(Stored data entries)
::::::::
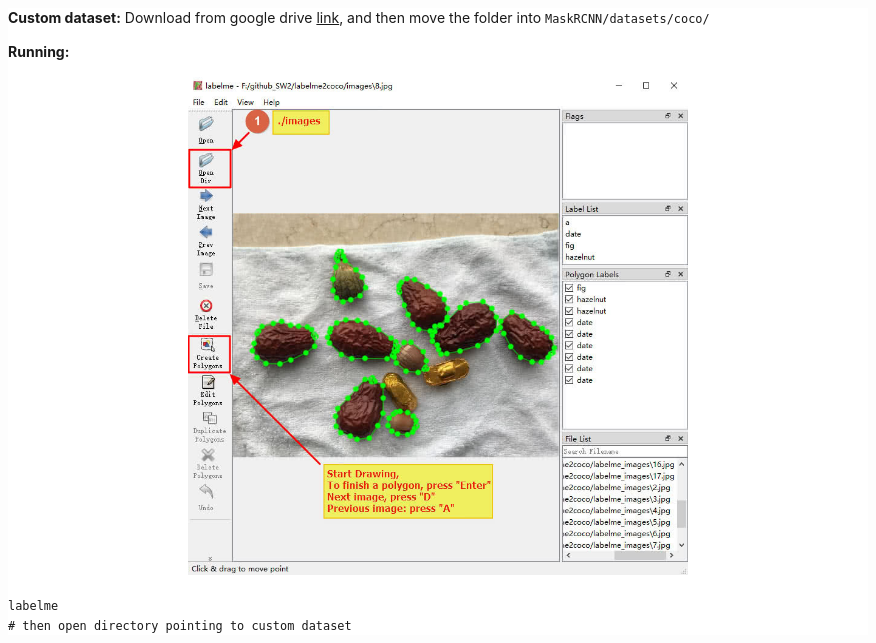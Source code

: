 **Custom dataset:**
Download from google drive [link](https://drive.google.com/open?id=1fwDWYjVyal0pbiu-3kLnQsv9pVe0hSjc), and then move the folder into `MaskRCNN/datasets/coco/`


**Running:**  

<center>
  <img src="./images/labelme.png"  width="500"/> 
</center>

```
labelme
# then open directory pointing to custom dataset
```
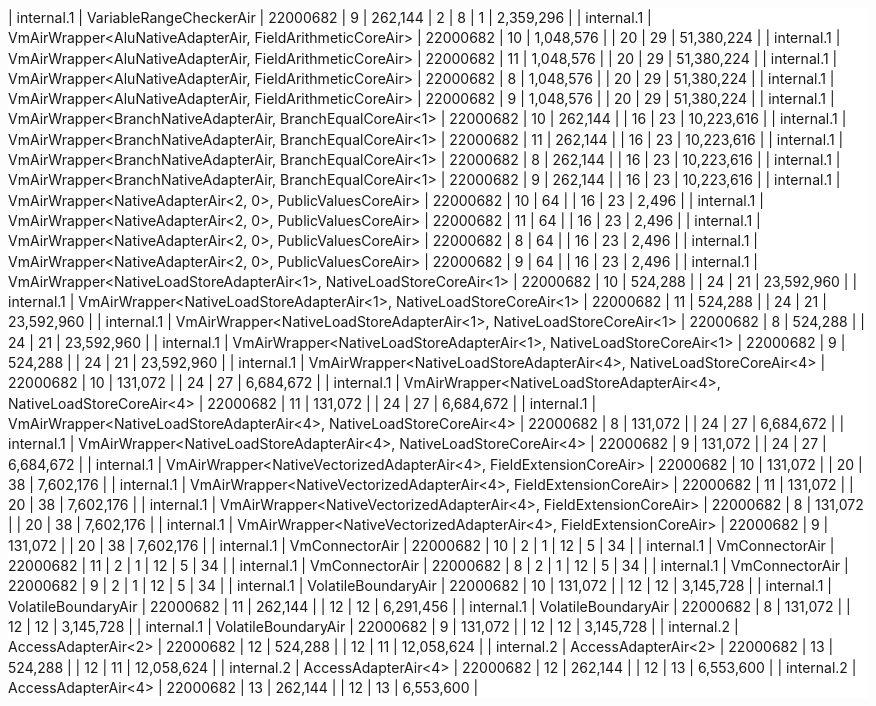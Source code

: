 | internal.1 | VariableRangeCheckerAir | 22000682 | 9 | 262,144 | 2 | 8 | 1 | 2,359,296 | 
| internal.1 | VmAirWrapper<AluNativeAdapterAir, FieldArithmeticCoreAir> | 22000682 | 10 | 1,048,576 |  | 20 | 29 | 51,380,224 | 
| internal.1 | VmAirWrapper<AluNativeAdapterAir, FieldArithmeticCoreAir> | 22000682 | 11 | 1,048,576 |  | 20 | 29 | 51,380,224 | 
| internal.1 | VmAirWrapper<AluNativeAdapterAir, FieldArithmeticCoreAir> | 22000682 | 8 | 1,048,576 |  | 20 | 29 | 51,380,224 | 
| internal.1 | VmAirWrapper<AluNativeAdapterAir, FieldArithmeticCoreAir> | 22000682 | 9 | 1,048,576 |  | 20 | 29 | 51,380,224 | 
| internal.1 | VmAirWrapper<BranchNativeAdapterAir, BranchEqualCoreAir<1> | 22000682 | 10 | 262,144 |  | 16 | 23 | 10,223,616 | 
| internal.1 | VmAirWrapper<BranchNativeAdapterAir, BranchEqualCoreAir<1> | 22000682 | 11 | 262,144 |  | 16 | 23 | 10,223,616 | 
| internal.1 | VmAirWrapper<BranchNativeAdapterAir, BranchEqualCoreAir<1> | 22000682 | 8 | 262,144 |  | 16 | 23 | 10,223,616 | 
| internal.1 | VmAirWrapper<BranchNativeAdapterAir, BranchEqualCoreAir<1> | 22000682 | 9 | 262,144 |  | 16 | 23 | 10,223,616 | 
| internal.1 | VmAirWrapper<NativeAdapterAir<2, 0>, PublicValuesCoreAir> | 22000682 | 10 | 64 |  | 16 | 23 | 2,496 | 
| internal.1 | VmAirWrapper<NativeAdapterAir<2, 0>, PublicValuesCoreAir> | 22000682 | 11 | 64 |  | 16 | 23 | 2,496 | 
| internal.1 | VmAirWrapper<NativeAdapterAir<2, 0>, PublicValuesCoreAir> | 22000682 | 8 | 64 |  | 16 | 23 | 2,496 | 
| internal.1 | VmAirWrapper<NativeAdapterAir<2, 0>, PublicValuesCoreAir> | 22000682 | 9 | 64 |  | 16 | 23 | 2,496 | 
| internal.1 | VmAirWrapper<NativeLoadStoreAdapterAir<1>, NativeLoadStoreCoreAir<1> | 22000682 | 10 | 524,288 |  | 24 | 21 | 23,592,960 | 
| internal.1 | VmAirWrapper<NativeLoadStoreAdapterAir<1>, NativeLoadStoreCoreAir<1> | 22000682 | 11 | 524,288 |  | 24 | 21 | 23,592,960 | 
| internal.1 | VmAirWrapper<NativeLoadStoreAdapterAir<1>, NativeLoadStoreCoreAir<1> | 22000682 | 8 | 524,288 |  | 24 | 21 | 23,592,960 | 
| internal.1 | VmAirWrapper<NativeLoadStoreAdapterAir<1>, NativeLoadStoreCoreAir<1> | 22000682 | 9 | 524,288 |  | 24 | 21 | 23,592,960 | 
| internal.1 | VmAirWrapper<NativeLoadStoreAdapterAir<4>, NativeLoadStoreCoreAir<4> | 22000682 | 10 | 131,072 |  | 24 | 27 | 6,684,672 | 
| internal.1 | VmAirWrapper<NativeLoadStoreAdapterAir<4>, NativeLoadStoreCoreAir<4> | 22000682 | 11 | 131,072 |  | 24 | 27 | 6,684,672 | 
| internal.1 | VmAirWrapper<NativeLoadStoreAdapterAir<4>, NativeLoadStoreCoreAir<4> | 22000682 | 8 | 131,072 |  | 24 | 27 | 6,684,672 | 
| internal.1 | VmAirWrapper<NativeLoadStoreAdapterAir<4>, NativeLoadStoreCoreAir<4> | 22000682 | 9 | 131,072 |  | 24 | 27 | 6,684,672 | 
| internal.1 | VmAirWrapper<NativeVectorizedAdapterAir<4>, FieldExtensionCoreAir> | 22000682 | 10 | 131,072 |  | 20 | 38 | 7,602,176 | 
| internal.1 | VmAirWrapper<NativeVectorizedAdapterAir<4>, FieldExtensionCoreAir> | 22000682 | 11 | 131,072 |  | 20 | 38 | 7,602,176 | 
| internal.1 | VmAirWrapper<NativeVectorizedAdapterAir<4>, FieldExtensionCoreAir> | 22000682 | 8 | 131,072 |  | 20 | 38 | 7,602,176 | 
| internal.1 | VmAirWrapper<NativeVectorizedAdapterAir<4>, FieldExtensionCoreAir> | 22000682 | 9 | 131,072 |  | 20 | 38 | 7,602,176 | 
| internal.1 | VmConnectorAir | 22000682 | 10 | 2 | 1 | 12 | 5 | 34 | 
| internal.1 | VmConnectorAir | 22000682 | 11 | 2 | 1 | 12 | 5 | 34 | 
| internal.1 | VmConnectorAir | 22000682 | 8 | 2 | 1 | 12 | 5 | 34 | 
| internal.1 | VmConnectorAir | 22000682 | 9 | 2 | 1 | 12 | 5 | 34 | 
| internal.1 | VolatileBoundaryAir | 22000682 | 10 | 131,072 |  | 12 | 12 | 3,145,728 | 
| internal.1 | VolatileBoundaryAir | 22000682 | 11 | 262,144 |  | 12 | 12 | 6,291,456 | 
| internal.1 | VolatileBoundaryAir | 22000682 | 8 | 131,072 |  | 12 | 12 | 3,145,728 | 
| internal.1 | VolatileBoundaryAir | 22000682 | 9 | 131,072 |  | 12 | 12 | 3,145,728 | 
| internal.2 | AccessAdapterAir<2> | 22000682 | 12 | 524,288 |  | 12 | 11 | 12,058,624 | 
| internal.2 | AccessAdapterAir<2> | 22000682 | 13 | 524,288 |  | 12 | 11 | 12,058,624 | 
| internal.2 | AccessAdapterAir<4> | 22000682 | 12 | 262,144 |  | 12 | 13 | 6,553,600 | 
| internal.2 | AccessAdapterAir<4> | 22000682 | 13 | 262,144 |  | 12 | 13 | 6,553,600 |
::::::::
Output only an exact transcription of the lines above from the one with "9 | 524,288" up to and including the one with "NativeLoadStoreCoreAir<4> | 22000682 | 11".

- TASK RESULT:
| internal.1 | VmAirWrapper<NativeLoadStoreAdapterAir<1>, NativeLoadStoreCoreAir<1> | 22000682 | 9 | 524,288 |  | 24 | 21 | 23,592,960 | 
| internal.1 | VmAirWrapper<NativeLoadStoreAdapterAir<4>, NativeLoadStoreCoreAir<4> | 22000682 | 10 | 131,072 |  | 24 | 27 | 6,684,672 | 
| internal.1 | VmAirWrapper<NativeLoadStoreAdapterAir<4>, NativeLoadStoreCoreAir<4> | 22000682 | 11 | 131,072 |  | 24 | 27 | 6,684,672 | 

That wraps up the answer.